Die Tibiatorsion ist bei Geburt häufig neutral bis leicht innenrotiert und entwickelt im Laufe des Wachstums eine Außenrotationstellung, die sich auf ungefähr 15 Grad beläuft (Staheli 1993; Karol 1997; Hefti 2006).

Klinische Untersuchung

Eine ausführliche Anamnese im Zusammenhang mit der klinischen Erhebung eines Rotationsstatus ist essenziell, um zwischen Normvarianten und pathologischen Befunden zu unterscheiden. Röntgenbilder sind im Regelfall nicht erforderlich (Rerucha et al. 2017).
Zunächst werden Größe und Gewicht gemessen und mit befindlichen Wachstumskurven des Kindes verglichen, da ein normales Wachstum die Wahrscheinlichkeit für eventuell bestehende systemische Erkrankungen um ein Vielfaches senkt. Desweiteren wird die Hautkonstitution, das Gesicht und das generelle Erscheinungsbild beurteilt.
Für die klinische Untersuchung sollte der Patient bis auf die Unterwäsche enkleidet sein. Bereits während des Gesprächs mit den Eltern kann beobachtet werden, wie das Kind sich im Raum bewegt, und eventuelle Auffälligkeiten des Gangmusters können erkannt werden. Hierbei ist insbesondere auf die Positionierung der Kniescheibe (zeigt sie nach innen oder außen) und auf den Fußöffnungswinkel zu achten
Der Patient sollte im Gehen (von ventral und dorsal), im Sitzen und im Liegen untersucht werden.

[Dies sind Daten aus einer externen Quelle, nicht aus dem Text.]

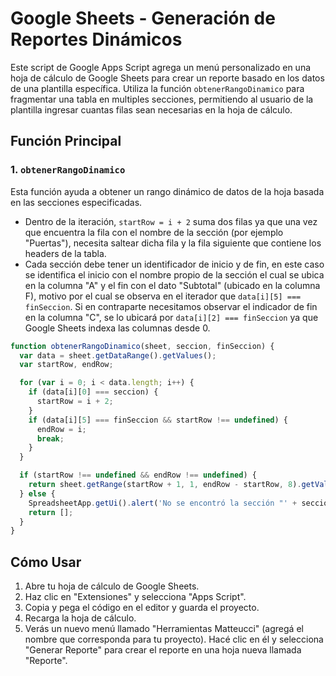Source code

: # Google Sheets - Generación de Reportes Dinámicos

Este script de Google Apps Script agrega un menú personalizado en una hoja de cálculo de Google Sheets para crear un reporte basado en los datos de una plantilla específica. Utiliza la función `obtenerRangoDinamico` para fragmentar una tabla en multiples secciones, permitiendo al usuario de la plantilla ingresar cuantas filas sean necesarias en la hoja de cálculo.

## Función Principal

### 1. `obtenerRangoDinamico`
Esta función ayuda a obtener un rango dinámico de datos de la hoja basada en las secciones especificadas.
- Dentro de la iteración, `startRow = i + 2` suma dos filas ya que una vez que encuentra la fila con el nombre de la sección (por ejemplo "Puertas"), necesita saltear dicha fila y la fila siguiente que contiene los headers de la tabla.
- Cada sección debe tener un identificador de inicio y de fin, en este caso se identifica el inicio con el nombre propio de la sección el cual se ubica en la columna "A" y el fin con el dato "Subtotal" (ubicado en la columna F), motivo por el cual se observa en el iterador que `data[i][5] === finSeccion`. Si en contraparte necesitamos observar el indicador de fin en la columna "C", se lo ubicará por `data[i][2] === finSeccion` ya que Google Sheets indexa las columnas desde 0.
```javascript
function obtenerRangoDinamico(sheet, seccion, finSeccion) {
  var data = sheet.getDataRange().getValues();
  var startRow, endRow;

  for (var i = 0; i < data.length; i++) {
    if (data[i][0] === seccion) {
      startRow = i + 2;
    }
    if (data[i][5] === finSeccion && startRow !== undefined) {
      endRow = i;
      break;
    }
  }

  if (startRow !== undefined && endRow !== undefined) {
    return sheet.getRange(startRow + 1, 1, endRow - startRow, 8).getValues();
  } else {
    SpreadsheetApp.getUi().alert('No se encontró la sección "' + seccion + '" o el final de la sección.');
    return [];
  }
}
```

## Cómo Usar
1. Abre tu hoja de cálculo de Google Sheets.
2. Haz clic en "Extensiones" y selecciona "Apps Script".
3. Copia y pega el código en el editor y guarda el proyecto.
4. Recarga la hoja de cálculo.
5. Verás un nuevo menú llamado "Herramientas Matteucci" (agregá el nombre que corresponda para tu proyecto). Hacé clic en él y selecciona "Generar Reporte" para crear el reporte en una hoja nueva llamada "Reporte".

Kleine, noch nicht gehfähige Kinder können auf dem Schoß eines Elternteils untersucht werden. Der Rotationsstatus umfasst die Bewegungsprüfung von Hüfte, Knie und Fuß.
Die femorale Anteversion und andere Rotationsvarianten lassen sich am besten in Bauchlage untersuchen (alternativ im Sitzen auf dem Schoß der Eltern). Die Innen- und Außenrotation beider Hüften wird evaluiert (Abb. 1 und 2).
Der „Trochanteric prominence angle test (Craigs-Test)“ wird ebenfalls in Bauchlage durchgeführt. Dabei rotiert der Untersucher die Hüfte nach innen, bis der Trochanter major maximal palpiert werden kann. Der Winkel zwischen Tibiaachse und Mittellinie repräsentiert die bestehende Anteversion.
Zur Messung der Tibiatorsion kommt der sogenannte „Thigh-Foot-Angle“ zur Anwendung. Dabei wird in Bauchlage bei 90 Grad gebeugtem Knie die Fußachse gegenüber der Oberschenkelachse bestimmt (Abb. 3). Eine weitere Messmethode ist die Bestimmung der bimalleolären Achse, die bei nach vorne zeigender zentrierter Patella gemessen wird und das Verhältnis zwischen Knierotationsachse und transmalleolarer Achse beschreibt (Staheli 1985).
Bei der Untersuchung der Füße wird zunächst darauf geachtet, wie der Fußprogressionswinkel (Staheli 1985) verläuft. Auch die Beschaffenheit der Fußaußenkante ist von Bedeutung, da eine deutliche Kurviering nach medial auf einen Metatarsus Adductus hindeuten kann. Die Dorsalextensions-/Plantarflexion im Sprunggelenk sollte im Sitzen überprüft werden. Zeigt sich die Dorsalextension eingeschränkt und besteht zudem eine Adduktusfehlstellung, ist an die Diagnose Klumpfuß zu denken.
Zusätzlich zum Rotationsstatus von Hüfte, Knie und Fußgelenken ist der Patient auf
  • Beinlängendifferenzen,
  • Achsdeformitäten,
  • mögliche Gelenkhypermobilität und
  • eventuelle Wirbelsäulendeformitäten
zu untersuchen.
Rotationsprobleme, die innerhalb des normalen Rahmens liegen, bezeichnet man als „Rotationsvarianten“, die außerhalb des Normalen nennt man „Torsionsdeformitäten“ (Staheli 1985).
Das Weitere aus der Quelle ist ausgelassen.